• **Exercise aim**
Restate verbatim the span of lines below between the line with "Natural disasters, deaths, great, large" and the line with "I'll stop when I feel like it ✌️", including those two lines, and only that span.

• **Raw data**

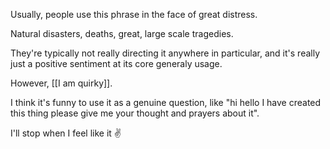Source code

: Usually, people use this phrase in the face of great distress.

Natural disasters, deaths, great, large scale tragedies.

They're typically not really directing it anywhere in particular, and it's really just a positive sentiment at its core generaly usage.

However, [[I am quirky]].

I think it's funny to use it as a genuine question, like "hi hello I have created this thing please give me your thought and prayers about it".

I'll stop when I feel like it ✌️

---

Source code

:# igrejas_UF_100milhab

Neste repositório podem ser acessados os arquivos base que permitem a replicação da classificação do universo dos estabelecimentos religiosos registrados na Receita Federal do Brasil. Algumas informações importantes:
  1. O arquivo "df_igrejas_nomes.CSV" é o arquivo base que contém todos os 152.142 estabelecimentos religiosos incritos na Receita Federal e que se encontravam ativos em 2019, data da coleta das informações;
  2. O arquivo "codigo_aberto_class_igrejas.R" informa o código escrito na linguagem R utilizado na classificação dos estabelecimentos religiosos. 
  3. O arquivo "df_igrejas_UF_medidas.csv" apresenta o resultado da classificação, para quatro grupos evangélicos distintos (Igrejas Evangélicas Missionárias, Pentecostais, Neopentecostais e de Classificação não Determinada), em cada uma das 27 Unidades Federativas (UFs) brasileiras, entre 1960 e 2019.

==

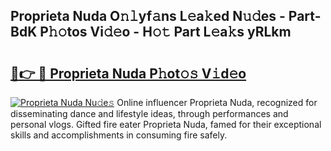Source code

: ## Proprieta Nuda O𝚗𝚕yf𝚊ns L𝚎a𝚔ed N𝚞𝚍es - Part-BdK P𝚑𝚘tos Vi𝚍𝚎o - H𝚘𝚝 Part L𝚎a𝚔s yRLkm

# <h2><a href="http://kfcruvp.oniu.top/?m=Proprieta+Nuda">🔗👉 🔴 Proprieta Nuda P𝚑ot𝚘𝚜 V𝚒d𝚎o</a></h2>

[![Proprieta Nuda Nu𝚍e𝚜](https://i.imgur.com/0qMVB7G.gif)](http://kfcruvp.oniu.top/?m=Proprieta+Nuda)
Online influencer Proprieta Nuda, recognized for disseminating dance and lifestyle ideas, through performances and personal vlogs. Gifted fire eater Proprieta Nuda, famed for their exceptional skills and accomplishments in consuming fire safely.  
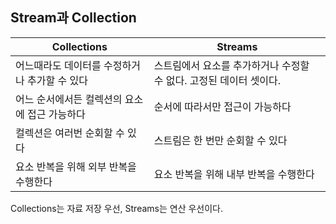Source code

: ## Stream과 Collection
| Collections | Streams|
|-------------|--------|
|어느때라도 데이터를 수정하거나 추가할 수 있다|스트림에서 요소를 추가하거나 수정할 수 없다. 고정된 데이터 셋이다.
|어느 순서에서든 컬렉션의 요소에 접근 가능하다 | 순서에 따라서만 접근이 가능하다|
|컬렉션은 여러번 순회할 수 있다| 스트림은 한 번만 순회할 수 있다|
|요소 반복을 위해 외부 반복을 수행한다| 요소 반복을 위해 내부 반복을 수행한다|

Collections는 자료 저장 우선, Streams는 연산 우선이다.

• **Answer to this task**
Natural disasters, deaths, great, large scale tragedies.

They're typically not really directing it anywhere in particular, and it's really just a positive sentiment at its core generaly usage.

However, [[I am quirky]].

I think it's funny to use it as a genuine question, like "hi hello I have created this thing please give me your thought and prayers about it".

I'll stop when I feel like it ✌️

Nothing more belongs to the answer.